I confess myself particularly touched and affected, Mr. President, and gentlemen, by the kind feeling which you manifest towards me, as your fellow citizen, your neighbour, and your friend. Respect and confidence, in these relations of life, lie at the foundation of all valuable character; they are as essential to solid and permanent reputation, as to durable and social happiness. I assure you, sir, with the utmost sincerity, that there is nothing which could flow from human approbation or applause, no distinction, however high or alluring, no object of ambition, which could possibly be brought within the horizon of my view, that would tempt me, in any degree, justly to forfeit the attachment of my private friends, or surrender my hold, as a citizen, and a neighbour, on the confidence of the community in which I live; a community, to which I owe so much, in the bosom of which I have enjoyed so much, and where I still hope to remain, in the exercise of mutual good offices, and the interchange of mutual good wishes, for the residue of life.

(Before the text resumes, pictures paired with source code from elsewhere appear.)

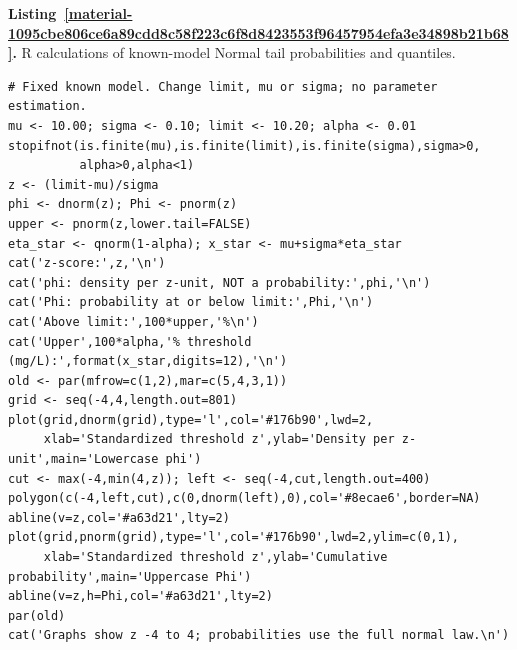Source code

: \documentclass[11pt,a4paper]{article}
\newcounter{listing}
\begin{document}

\medskip

\par\medskip
{}
\label{material-1095cbe806ce6a89cdd8c58f223c6f8d8423553f96457954efa3e34898b21b68}
\noindent\textbf{Listing~\ref*{material-1095cbe806ce6a89cdd8c58f223c6f8d8423553f96457954efa3e34898b21b68}.} R calculations of known-model Normal tail probabilities and quantiles.\par\nopagebreak
\begin{Verbatim}[fontsize=\footnotesize,breaklines=true,breakanywhere=true]
# Fixed known model. Change limit, mu or sigma; no parameter estimation.
mu <- 10.00; sigma <- 0.10; limit <- 10.20; alpha <- 0.01
stopifnot(is.finite(mu),is.finite(limit),is.finite(sigma),sigma>0,
          alpha>0,alpha<1)
z <- (limit-mu)/sigma
phi <- dnorm(z); Phi <- pnorm(z)
upper <- pnorm(z,lower.tail=FALSE)
eta_star <- qnorm(1-alpha); x_star <- mu+sigma*eta_star
cat('z-score:',z,'\n')
cat('phi: density per z-unit, NOT a probability:',phi,'\n')
cat('Phi: probability at or below limit:',Phi,'\n')
cat('Above limit:',100*upper,'%\n')
cat('Upper',100*alpha,'% threshold (mg/L):',format(x_star,digits=12),'\n')
old <- par(mfrow=c(1,2),mar=c(5,4,3,1))
grid <- seq(-4,4,length.out=801)
plot(grid,dnorm(grid),type='l',col='#176b90',lwd=2,
     xlab='Standardized threshold z',ylab='Density per z-unit',main='Lowercase phi')
cut <- max(-4,min(4,z)); left <- seq(-4,cut,length.out=400)
polygon(c(-4,left,cut),c(0,dnorm(left),0),col='#8ecae6',border=NA)
abline(v=z,col='#a63d21',lty=2)
plot(grid,pnorm(grid),type='l',col='#176b90',lwd=2,ylim=c(0,1),
     xlab='Standardized threshold z',ylab='Cumulative probability',main='Uppercase Phi')
abline(v=z,h=Phi,col='#a63d21',lty=2)
par(old)
cat('Graphs show z -4 to 4; probabilities use the full normal law.\n')

\end{Verbatim}
\end{document}
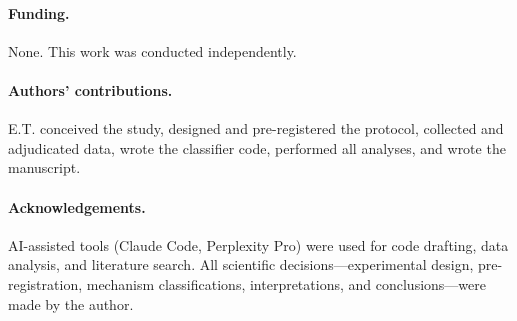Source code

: \documentclass[11pt]{article}
\begin{document}
\paragraph{Funding.}
None. This work was conducted independently.

\paragraph{Authors' contributions.}
E.T. conceived the study, designed and pre-registered the protocol, collected and adjudicated data, wrote the classifier code, performed all analyses, and wrote the manuscript.

\paragraph{Acknowledgements.}
AI-assisted tools (Claude Code, Perplexity Pro) were used for code drafting, data analysis, and literature search. All scientific decisions---experimental design, pre-registration, mechanism classifications, interpretations, and conclusions---were made by the author.
\end{document}
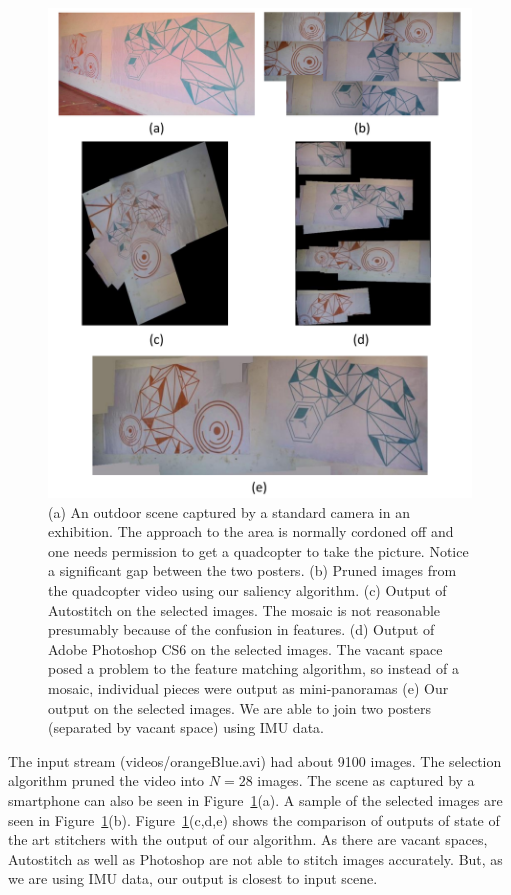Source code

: \documentclass[10pt,twocolumn,letterpaper]{article}
\begin{document}
\begin{figure}[h!]
\centering
\includegraphics[width=0.85\linewidth]{figures/orange_blue.pdf}
\caption{(a) An outdoor scene captured by a standard camera in an
  exhibition. The approach to the area is normally cordoned off and one
  needs permission to get a quadcopter to take the picture.  Notice a
  significant gap between the two posters.  (b) Pruned images from the
  quadcopter video using our saliency algorithm. (c) Output of
  Autostitch on the selected images. The mosaic is not reasonable
  presumably because of the confusion in features. (d) Output of Adobe
  Photoshop CS6 on the selected images. The vacant space posed a
  problem to the feature matching algorithm, so instead of a mosaic,
  individual pieces were output as mini-panoramas (e) Our output on
  the selected images. We are able to join two posters (separated by
  vacant space) using IMU data.}
\label{fig:results1}
\end{figure}

The input stream (videos/orangeBlue.avi) had about 9100 images. The selection
algorithm pruned the video into $N=28$ images. The scene as captured by a smartphone can also be seen in
Figure~\ref{fig:results1}(a). A sample of the
selected images are seen in Figure~\ref{fig:results1}(b).
Figure~\ref{fig:results1}(c,d,e) shows the comparison of outputs of state
of the art stitchers with the output of our algorithm. As there are vacant
spaces, Autostitch as well as Photoshop are not able to stitch images
accurately. But, as we are using IMU data, our output is closest to input scene. 
\end{document}
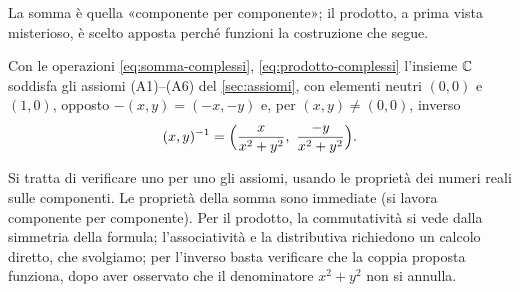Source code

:La somma è quella «componente per componente»; il prodotto, a prima vista misterioso, è
scelto apposta perché funzioni la costruzione che segue.

\begin{teorema}[$\C$ è un campo]\label{teo:C-campo}
Con le operazioni \eqref{eq:somma-complessi}, \eqref{eq:prodotto-complessi} l'insieme
$\C$ soddisfa gli assiomi (A1)--(A6) del \cref{sec:assiomi}, con elementi neutri
$(0,0)$ e $(1,0)$, opposto $-(x,y)=(-x,-y)$ e, per $(x,y)\neq(0,0)$, inverso
\begin{equation}\label{eq:inverso-complesso}
  (x,y)^{-1}=\Bigl(\frac{x}{x^{2}+y^{2}},\ \frac{-y}{x^{2}+y^{2}}\Bigr).
\end{equation}
\end{teorema}

\begin{schema}
\end{schema}

\begin{strategia}
Si tratta di verificare uno per uno gli assiomi, usando le proprietà dei numeri reali
sulle componenti. Le proprietà della somma sono immediate (si lavora componente per
componente). Per il prodotto, la commutatività si vede dalla simmetria della formula;
l'associatività e la distributiva richiedono un calcolo diretto, che svolgiamo; per
l'inverso basta verificare che la coppia proposta funziona, dopo aver osservato che il
denominatore $x^{2}+y^{2}$ non si annulla.
\end{strategia}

The commendation which the meeting has bestowed on my attempts at public service, I am conscious, is measured rather by their own kindness, than by any other standard. Of those attempts, no one can think more humbly than I do. The affairs of the general
government, foreign and domestic, are vast, and various, and complicated. They require from those who would aspire to take a leading part in them an amount, a variety, and an accuracy of information, which even if the adequate capacity were not wanting, are not easily attained, by one whose attention is necessarily mainly devoted to the duties of an active and laborious profession. For this as well as many other reasons, I am conscious of having discharged my public duties, in a manner no way entitling them to the degree of favor which has now been manifested.

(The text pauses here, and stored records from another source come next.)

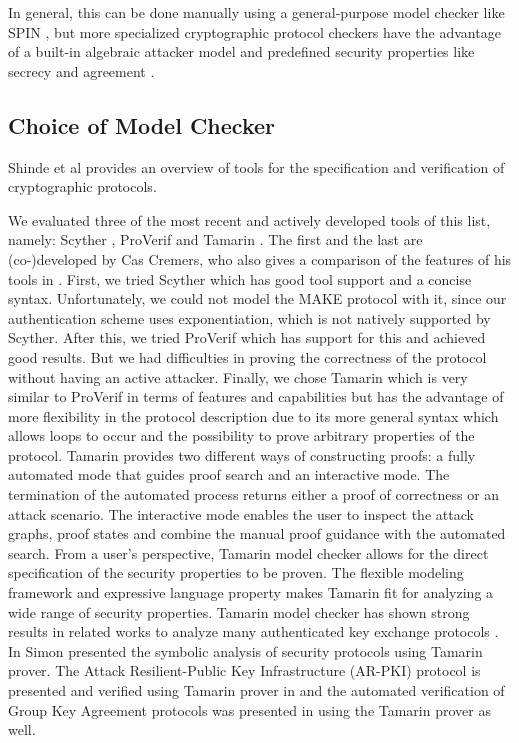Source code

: In general, this can be done manually using a general-purpose model checker like SPIN \cite{maggi2002}, but more specialized cryptographic protocol checkers have the advantage of a built-in algebraic attacker model and predefined security properties like secrecy and agreement \cite{basin2015}.

\subsection{Choice of Model Checker}

Shinde et al \cite{shinde2017} provides an overview of tools for the specification and verification of cryptographic protocols.

We evaluated three of the most recent and actively developed tools of this list, namely: Scyther \cite{cremers2008}, ProVerif \cite{blanchet2001} and Tamarin \cite{schmidt2012}. The first and the last are (co-)developed by Cas Cremers, who also gives a comparison of the features of his tools in \cite{cispa2020}. First, we tried Scyther which has good tool support and a concise syntax. Unfortunately, we could not model the MAKE protocol with it, since our authentication scheme uses exponentiation, which is not natively supported by Scyther. After this, we tried ProVerif which has support for this and achieved good results. But we had difficulties in proving the correctness of the protocol without having an active attacker. Finally, we chose Tamarin which is very similar to ProVerif in terms of features and capabilities but has the advantage of more flexibility in the protocol description due to its more general syntax which allows loops to occur and the possibility to prove arbitrary properties of the protocol. Tamarin provides two different ways of constructing proofs: a fully automated mode that guides proof search and an interactive mode. The termination of the automated process returns either a proof of correctness or an attack scenario. The interactive mode enables the user to inspect the attack graphs, proof states and combine the manual proof guidance with the automated search. From a user's perspective, Tamarin model checker allows for the direct specification of the security properties to be proven. The flexible modeling framework and expressive language property makes Tamarin fit for analyzing a wide range of security properties. Tamarin model checker has shown strong results in related works to analyze many authenticated key exchange protocols \cite{schmidt2012}. In \cite{meier2013} Simon presented the symbolic analysis of security protocols using Tamarin prover. The Attack Resilient-Public Key Infrastructure (AR-PKI) protocol is presented and verified using Tamarin prover in \cite{kim2018} and the automated verification of Group Key Agreement protocols was presented in \cite{basin2014} using the Tamarin prover as well.  
\vspace{0.5em}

And this manifestation of favor and regard is the more especially to be referred to the candor and kindness of the meeting, on this occasion, since it is well known, that in a recent instance, and in regard to an important measure, I have felt it my duty to give a vote, in respect to the expediency and propriety of which considerable difference of opinion exists, between persons equally entitled to my regard and confidence.-The candid interpretation which has been given to that vote, by those who disapproved it, and the assembling together here, for the purpose of this occasion, of those who felt pain, as well as those who felt pleasure, at the success of the measure for which the vote was given, afford ample proof, how far unsuspected uprightness of intention, and the exercise of an independent judgment may be respected, even by those who differ from the results to which that exercise of judgment has arrived. There is no class of the community for whose interests I have ever cherished a more sincere regard, than that on whose pursuits some parts of the measure alluded to bears with great severity. They are satisfied, I hope, that in supporting a measure in any degree injurious to them, I must have been governed by other paramount reasons, satisfactory to my own conscience; and that the blow, inflicted on their interests, was felt by me almost as painfully and heavily, as it could be by those on whom it immediately fell. I am not now about to enter into the reason of that vote, or to explain the necessity under which I found myself placed by a most strange and unprecedented manner of legislation, of taking the evil of a public measure for the sake of its good; the good and the bad provisions relating to different subjects, having not the slightest connexion with each other, yet yoked together, and kept together, for reasons and purposes which I need not state, as they have been boldly avowed, and are now before the public.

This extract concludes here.